Work required
Where the word "Status" occurs in a line of the data, return the whole line.

[Extracted information]

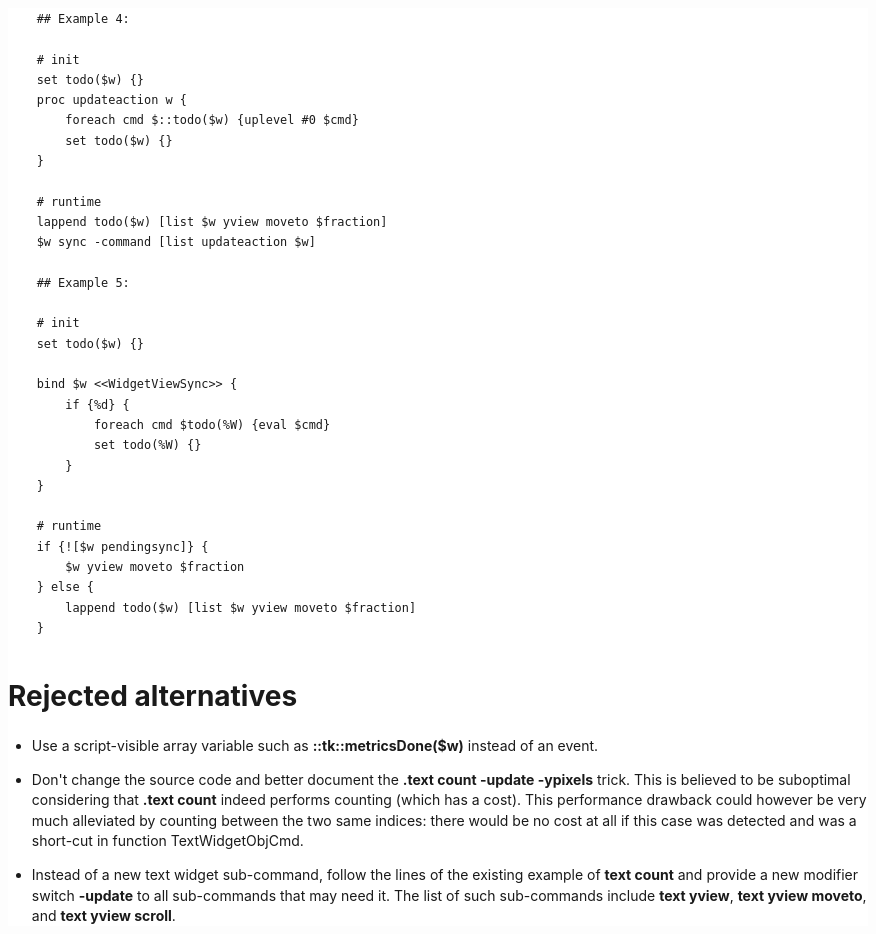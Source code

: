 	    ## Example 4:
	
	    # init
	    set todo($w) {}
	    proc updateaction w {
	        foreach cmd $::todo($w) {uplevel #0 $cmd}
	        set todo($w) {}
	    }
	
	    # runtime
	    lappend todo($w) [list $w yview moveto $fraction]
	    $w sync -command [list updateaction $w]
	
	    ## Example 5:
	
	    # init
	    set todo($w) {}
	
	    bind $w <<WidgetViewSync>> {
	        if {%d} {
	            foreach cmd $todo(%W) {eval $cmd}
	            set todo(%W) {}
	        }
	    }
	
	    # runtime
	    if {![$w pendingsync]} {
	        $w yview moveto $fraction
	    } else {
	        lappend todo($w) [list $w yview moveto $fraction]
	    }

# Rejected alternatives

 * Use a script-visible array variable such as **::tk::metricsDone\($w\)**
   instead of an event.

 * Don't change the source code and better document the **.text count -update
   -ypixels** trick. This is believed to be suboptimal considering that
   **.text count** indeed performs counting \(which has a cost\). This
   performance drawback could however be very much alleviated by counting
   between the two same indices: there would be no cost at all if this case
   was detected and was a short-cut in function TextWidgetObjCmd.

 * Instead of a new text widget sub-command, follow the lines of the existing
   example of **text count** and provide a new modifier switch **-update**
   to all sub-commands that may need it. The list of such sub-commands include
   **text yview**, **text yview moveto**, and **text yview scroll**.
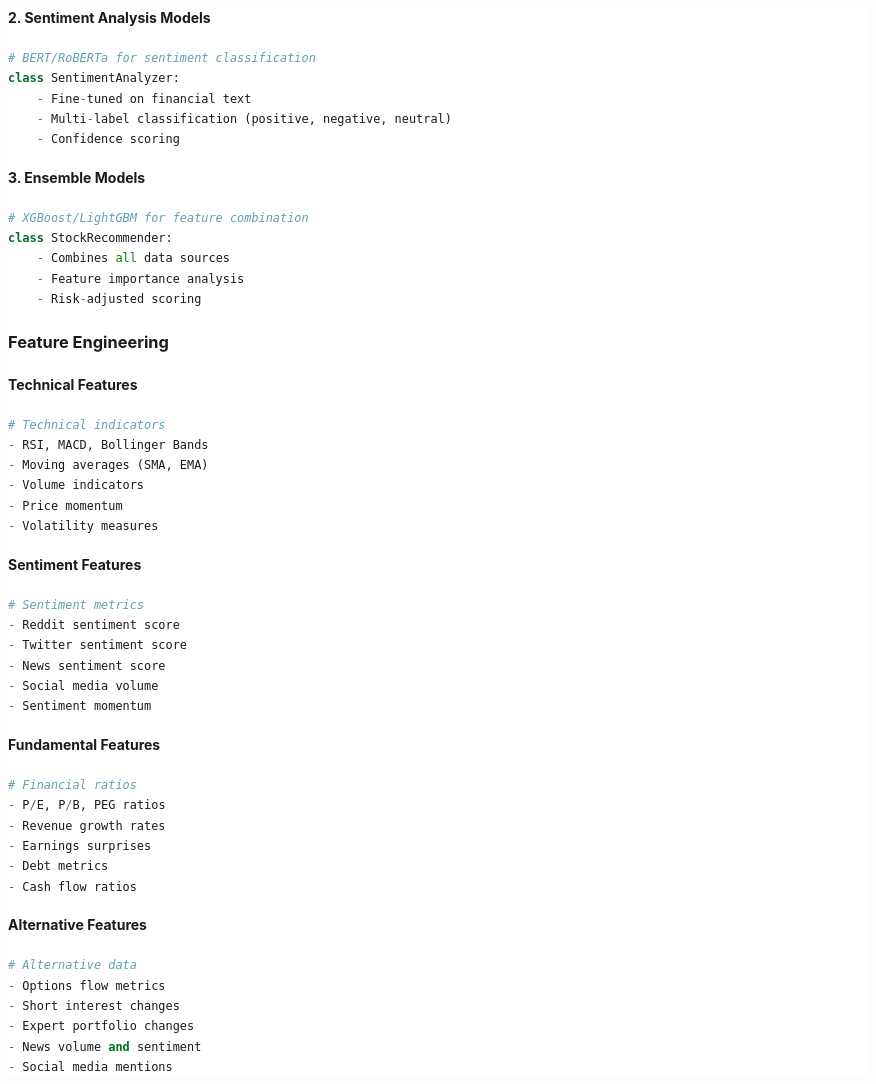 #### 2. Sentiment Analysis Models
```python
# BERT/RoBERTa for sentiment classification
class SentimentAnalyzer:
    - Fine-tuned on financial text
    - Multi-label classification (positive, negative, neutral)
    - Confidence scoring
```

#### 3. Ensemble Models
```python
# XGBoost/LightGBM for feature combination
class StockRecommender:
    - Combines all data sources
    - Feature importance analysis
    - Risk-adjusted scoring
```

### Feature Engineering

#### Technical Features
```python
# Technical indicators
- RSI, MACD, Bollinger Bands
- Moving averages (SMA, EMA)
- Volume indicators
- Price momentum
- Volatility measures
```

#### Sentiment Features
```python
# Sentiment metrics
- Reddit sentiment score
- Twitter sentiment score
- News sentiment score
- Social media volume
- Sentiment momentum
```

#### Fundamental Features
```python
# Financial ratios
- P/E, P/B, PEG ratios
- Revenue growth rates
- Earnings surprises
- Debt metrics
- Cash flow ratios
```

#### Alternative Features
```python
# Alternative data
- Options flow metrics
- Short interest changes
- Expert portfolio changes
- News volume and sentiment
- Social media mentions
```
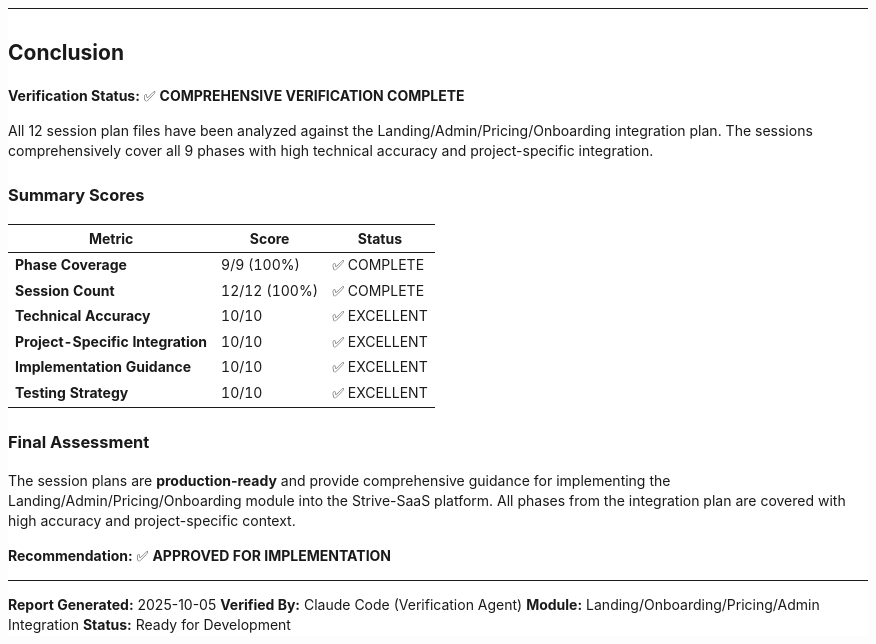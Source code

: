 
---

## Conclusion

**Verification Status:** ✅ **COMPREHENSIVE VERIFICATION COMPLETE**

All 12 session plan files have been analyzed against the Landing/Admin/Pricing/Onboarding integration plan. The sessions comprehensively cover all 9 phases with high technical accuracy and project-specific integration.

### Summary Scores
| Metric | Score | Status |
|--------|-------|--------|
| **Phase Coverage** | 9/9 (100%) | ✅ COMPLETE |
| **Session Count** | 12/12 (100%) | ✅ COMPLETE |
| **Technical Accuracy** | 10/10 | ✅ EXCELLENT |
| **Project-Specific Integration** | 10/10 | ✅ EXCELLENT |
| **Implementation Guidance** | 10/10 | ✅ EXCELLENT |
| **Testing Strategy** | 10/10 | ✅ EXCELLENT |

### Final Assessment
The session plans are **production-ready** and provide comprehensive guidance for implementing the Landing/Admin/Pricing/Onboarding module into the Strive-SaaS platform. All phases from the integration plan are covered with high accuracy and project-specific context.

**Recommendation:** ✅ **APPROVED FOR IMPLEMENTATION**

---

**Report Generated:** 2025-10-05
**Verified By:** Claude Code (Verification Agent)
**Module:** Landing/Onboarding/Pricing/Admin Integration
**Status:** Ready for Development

[/Extracted information]

Task solution
**Verification Status:** ✅ **COMPREHENSIVE VERIFICATION COMPLETE**
| Metric | Score | Status |
**Status:** Ready for Development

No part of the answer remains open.